About

 

Like other colleges around the country, MCC recognized that we needed to address achievement disparities among groups of students, in particular students from diverse backgrounds. Our Office of Institutional Research and Planning was able to provide a clear picture of our “data story” surrounding the success rates and challenges faced by many of our students from racial and ethnic minority groups. We also benefited from insights into these issues from Dr. Sabrina Gentlewarrior of Bridgewater State University who leads The Leading for Change Higher Education Diversity Consortium.

The MCC Achievement Gap Working Group, a cross-functional planning committee, was formed and tasked with determining what faculty and staff at Middlesex already knew—or thought they knew– about the achievement gap (AG)at our college. This committee would also promote organizational learning related to the achievement gap, identify partners who could assist our efforts, develop a toolkit that would help MCC faculty and staff in their AG work, and deliver a college-wide professional day (spring 2014) that would provoke reflection and dialogue around the achievement gap. (MCC Professional Days are professional development events held each year at the college which consist of a morning session with a keynote speaker, two concurrent sessions of workshop offerings, followed by lunch and closing remarks.)
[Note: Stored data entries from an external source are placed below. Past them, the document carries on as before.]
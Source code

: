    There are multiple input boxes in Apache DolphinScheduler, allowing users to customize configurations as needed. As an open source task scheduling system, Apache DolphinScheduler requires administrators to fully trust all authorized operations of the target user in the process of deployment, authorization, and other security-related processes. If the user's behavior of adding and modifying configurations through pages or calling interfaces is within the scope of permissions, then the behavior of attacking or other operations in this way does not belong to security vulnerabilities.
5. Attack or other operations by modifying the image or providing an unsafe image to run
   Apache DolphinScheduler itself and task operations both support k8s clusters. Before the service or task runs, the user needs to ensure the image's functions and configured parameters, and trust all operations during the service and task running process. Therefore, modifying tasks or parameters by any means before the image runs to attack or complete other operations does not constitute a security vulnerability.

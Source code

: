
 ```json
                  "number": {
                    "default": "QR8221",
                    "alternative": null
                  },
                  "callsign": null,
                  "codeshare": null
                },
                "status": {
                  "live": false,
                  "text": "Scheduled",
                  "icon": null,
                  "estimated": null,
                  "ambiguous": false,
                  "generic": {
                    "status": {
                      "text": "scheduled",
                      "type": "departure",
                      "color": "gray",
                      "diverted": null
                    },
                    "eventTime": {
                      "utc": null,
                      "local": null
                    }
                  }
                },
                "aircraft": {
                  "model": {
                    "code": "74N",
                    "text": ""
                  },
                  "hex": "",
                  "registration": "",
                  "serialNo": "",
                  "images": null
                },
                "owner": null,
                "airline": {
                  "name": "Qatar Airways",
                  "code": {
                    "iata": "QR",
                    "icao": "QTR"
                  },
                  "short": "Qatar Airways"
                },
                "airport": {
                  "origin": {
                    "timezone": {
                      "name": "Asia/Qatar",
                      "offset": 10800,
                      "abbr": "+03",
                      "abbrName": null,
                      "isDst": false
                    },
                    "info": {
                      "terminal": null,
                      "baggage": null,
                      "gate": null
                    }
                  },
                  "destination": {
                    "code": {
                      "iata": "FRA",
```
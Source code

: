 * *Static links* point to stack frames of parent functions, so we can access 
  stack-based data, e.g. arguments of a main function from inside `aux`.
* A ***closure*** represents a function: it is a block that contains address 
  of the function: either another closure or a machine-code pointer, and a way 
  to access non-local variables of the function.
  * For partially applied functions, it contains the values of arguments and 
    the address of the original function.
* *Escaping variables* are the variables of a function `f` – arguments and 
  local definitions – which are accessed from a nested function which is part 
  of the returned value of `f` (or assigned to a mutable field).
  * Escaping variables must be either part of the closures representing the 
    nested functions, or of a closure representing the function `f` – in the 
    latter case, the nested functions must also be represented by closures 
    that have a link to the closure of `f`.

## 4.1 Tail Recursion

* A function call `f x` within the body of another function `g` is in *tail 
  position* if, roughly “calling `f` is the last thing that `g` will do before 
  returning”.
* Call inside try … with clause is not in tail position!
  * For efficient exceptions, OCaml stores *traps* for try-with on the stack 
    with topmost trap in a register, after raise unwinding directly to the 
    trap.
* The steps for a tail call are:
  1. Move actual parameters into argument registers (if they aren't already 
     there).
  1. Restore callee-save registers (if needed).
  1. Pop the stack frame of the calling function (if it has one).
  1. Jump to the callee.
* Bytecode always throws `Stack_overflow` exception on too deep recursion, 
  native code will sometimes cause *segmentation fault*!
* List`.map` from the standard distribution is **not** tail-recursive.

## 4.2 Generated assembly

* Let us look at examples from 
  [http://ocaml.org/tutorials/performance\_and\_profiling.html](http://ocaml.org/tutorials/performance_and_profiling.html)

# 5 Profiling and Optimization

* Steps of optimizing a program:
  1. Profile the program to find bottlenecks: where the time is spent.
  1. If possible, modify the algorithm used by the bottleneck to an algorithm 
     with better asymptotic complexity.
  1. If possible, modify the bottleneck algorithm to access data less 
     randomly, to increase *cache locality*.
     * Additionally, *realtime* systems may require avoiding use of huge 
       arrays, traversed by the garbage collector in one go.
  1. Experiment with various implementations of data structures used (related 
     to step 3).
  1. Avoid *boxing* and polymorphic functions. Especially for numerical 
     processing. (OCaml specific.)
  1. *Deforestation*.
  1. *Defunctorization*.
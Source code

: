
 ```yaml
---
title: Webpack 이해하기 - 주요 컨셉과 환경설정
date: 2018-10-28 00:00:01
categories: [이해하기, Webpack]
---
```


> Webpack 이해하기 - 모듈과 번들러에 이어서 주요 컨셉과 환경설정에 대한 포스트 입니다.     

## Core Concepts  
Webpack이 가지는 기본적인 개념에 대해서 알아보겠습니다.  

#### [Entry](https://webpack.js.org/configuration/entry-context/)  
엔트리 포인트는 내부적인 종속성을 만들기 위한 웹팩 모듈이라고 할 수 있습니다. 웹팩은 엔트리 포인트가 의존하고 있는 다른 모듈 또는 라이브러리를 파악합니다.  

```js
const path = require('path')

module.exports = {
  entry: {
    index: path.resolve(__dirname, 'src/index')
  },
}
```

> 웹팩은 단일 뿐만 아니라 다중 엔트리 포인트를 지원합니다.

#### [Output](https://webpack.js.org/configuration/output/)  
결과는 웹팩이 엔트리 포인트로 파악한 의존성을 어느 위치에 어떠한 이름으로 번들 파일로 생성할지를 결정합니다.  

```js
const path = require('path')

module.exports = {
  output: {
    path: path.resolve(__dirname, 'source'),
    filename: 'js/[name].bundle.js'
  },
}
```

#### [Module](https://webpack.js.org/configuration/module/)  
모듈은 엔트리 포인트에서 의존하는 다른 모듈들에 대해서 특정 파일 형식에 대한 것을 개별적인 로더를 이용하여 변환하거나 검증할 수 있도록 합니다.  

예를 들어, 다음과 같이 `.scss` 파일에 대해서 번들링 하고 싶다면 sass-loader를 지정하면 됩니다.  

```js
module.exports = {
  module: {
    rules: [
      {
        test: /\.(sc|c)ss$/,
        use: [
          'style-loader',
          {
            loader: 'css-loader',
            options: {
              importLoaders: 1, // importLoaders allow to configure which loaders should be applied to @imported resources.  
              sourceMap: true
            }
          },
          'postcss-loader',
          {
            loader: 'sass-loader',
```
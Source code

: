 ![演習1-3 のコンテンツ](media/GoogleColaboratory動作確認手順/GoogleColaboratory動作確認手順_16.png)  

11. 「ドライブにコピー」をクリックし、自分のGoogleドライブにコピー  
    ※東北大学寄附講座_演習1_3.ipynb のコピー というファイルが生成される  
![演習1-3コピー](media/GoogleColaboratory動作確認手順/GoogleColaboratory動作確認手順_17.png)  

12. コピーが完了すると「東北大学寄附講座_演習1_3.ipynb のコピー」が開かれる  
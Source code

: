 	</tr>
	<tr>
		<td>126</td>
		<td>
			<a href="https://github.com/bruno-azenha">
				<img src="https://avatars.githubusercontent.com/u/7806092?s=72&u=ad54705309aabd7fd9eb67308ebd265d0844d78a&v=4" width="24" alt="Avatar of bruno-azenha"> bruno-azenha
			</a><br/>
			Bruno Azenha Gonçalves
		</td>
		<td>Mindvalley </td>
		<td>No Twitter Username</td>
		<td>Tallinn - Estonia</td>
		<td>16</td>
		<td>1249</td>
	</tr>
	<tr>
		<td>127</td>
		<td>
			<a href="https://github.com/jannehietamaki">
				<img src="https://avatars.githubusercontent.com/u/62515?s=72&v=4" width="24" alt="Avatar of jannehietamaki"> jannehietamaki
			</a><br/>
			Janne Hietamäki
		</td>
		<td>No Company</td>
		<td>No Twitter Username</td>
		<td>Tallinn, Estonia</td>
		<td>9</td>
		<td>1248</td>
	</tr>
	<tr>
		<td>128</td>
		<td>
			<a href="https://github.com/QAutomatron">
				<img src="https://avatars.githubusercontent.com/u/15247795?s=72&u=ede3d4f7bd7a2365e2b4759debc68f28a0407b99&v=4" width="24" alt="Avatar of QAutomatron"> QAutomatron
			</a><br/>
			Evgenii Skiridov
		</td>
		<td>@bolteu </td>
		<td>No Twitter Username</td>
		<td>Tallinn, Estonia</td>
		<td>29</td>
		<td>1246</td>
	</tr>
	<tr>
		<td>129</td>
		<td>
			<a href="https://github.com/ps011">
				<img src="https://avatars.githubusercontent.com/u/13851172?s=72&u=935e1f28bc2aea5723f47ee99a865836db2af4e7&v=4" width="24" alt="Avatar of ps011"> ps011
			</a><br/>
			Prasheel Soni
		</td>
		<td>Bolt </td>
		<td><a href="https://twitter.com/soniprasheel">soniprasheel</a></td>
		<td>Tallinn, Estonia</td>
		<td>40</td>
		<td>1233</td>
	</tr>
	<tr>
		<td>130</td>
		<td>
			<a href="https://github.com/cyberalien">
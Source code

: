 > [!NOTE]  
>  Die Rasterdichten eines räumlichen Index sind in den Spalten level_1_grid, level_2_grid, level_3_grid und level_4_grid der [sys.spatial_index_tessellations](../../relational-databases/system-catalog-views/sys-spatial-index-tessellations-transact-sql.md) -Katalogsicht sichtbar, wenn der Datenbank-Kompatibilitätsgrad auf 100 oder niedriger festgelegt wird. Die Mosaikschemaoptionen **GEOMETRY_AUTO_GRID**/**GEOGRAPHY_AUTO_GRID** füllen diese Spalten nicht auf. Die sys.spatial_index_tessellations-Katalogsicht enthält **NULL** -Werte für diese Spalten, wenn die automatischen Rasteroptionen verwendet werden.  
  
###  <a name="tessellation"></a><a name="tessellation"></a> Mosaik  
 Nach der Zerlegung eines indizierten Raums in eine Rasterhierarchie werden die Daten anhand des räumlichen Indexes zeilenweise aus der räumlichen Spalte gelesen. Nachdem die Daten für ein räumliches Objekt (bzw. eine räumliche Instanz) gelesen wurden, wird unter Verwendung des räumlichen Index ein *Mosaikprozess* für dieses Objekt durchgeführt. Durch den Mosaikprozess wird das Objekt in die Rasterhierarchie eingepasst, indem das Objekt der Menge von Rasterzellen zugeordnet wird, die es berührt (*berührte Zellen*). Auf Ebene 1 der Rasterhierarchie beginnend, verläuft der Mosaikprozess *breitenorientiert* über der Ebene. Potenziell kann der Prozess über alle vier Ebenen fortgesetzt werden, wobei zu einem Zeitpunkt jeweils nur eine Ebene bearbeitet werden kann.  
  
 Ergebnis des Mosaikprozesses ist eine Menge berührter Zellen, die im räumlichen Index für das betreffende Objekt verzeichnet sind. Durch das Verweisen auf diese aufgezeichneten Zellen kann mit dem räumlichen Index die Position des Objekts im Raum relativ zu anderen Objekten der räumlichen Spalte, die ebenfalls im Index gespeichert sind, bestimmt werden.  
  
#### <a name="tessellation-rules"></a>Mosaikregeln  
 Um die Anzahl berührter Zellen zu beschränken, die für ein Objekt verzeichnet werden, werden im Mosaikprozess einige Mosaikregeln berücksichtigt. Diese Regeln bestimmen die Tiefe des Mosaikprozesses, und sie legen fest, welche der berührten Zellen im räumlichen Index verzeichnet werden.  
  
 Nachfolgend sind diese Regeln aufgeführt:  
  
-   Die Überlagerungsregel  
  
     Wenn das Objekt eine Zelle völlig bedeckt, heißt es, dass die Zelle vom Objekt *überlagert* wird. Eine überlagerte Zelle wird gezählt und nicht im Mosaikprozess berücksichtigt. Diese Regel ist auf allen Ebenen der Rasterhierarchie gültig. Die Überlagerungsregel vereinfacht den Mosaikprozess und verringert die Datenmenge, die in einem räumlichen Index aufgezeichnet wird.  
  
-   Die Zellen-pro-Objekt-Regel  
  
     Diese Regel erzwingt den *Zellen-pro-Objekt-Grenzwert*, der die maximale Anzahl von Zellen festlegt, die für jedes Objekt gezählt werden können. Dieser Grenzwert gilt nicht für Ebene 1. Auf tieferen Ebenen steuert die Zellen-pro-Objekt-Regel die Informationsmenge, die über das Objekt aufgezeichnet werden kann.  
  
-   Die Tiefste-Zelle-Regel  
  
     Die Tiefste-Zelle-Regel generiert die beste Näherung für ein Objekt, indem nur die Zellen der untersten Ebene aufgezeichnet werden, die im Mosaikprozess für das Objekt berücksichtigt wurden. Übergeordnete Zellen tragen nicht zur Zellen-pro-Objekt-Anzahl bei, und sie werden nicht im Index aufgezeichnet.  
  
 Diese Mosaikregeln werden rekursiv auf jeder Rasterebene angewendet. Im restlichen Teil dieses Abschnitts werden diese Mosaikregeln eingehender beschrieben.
This planning committee was drawn from departments and divisions around the college. It met regularly for eight months to plan and coordinate Professional Day. The meetings had clear agendas and action plans. In addition, there were subcommittees that focused on related tasks such as analyzing data , reviewing literature, planning logistics, and preparing marketing. (We also devoted one of our monthly faculty and staff association meetings to having forums around the achievement gap, its causes and how it impacted our students.)

The Achievement Gap Working Group decided that the MCC Professional Day devoted to the Achievement Gap should have the following objectives: emphasize our shared responsibility to improve educational achievement for all students, promote organizational learning around the achievement gap, analyze our performance in addressing AG issues, and build our capacity to address these issues and problems. The theme would be Our Inner Resources: Closing the Achievement Gap.

As in the case of previous all-college professional days, we sought presenters from both inside and outside the college. Proposals had to address at least one of the following themes: Community Building, Inclusive Pedagogies, the Power of Stories, Intercultural Conversations, and Employee Engagement. We also engaged as our keynote speaker Dr. Becky Wai-Ling Packard, a nationally-recognized expert on mentoring and persistence.

Based on survey feedback, this Professional Day was one of our most successful. We added the presentations given that day to an online toolkit we created to facilitate our closing the achievement gap work, which we continue as an institution and as a member of the Leading for Change in Higher Education Diversity Consortium.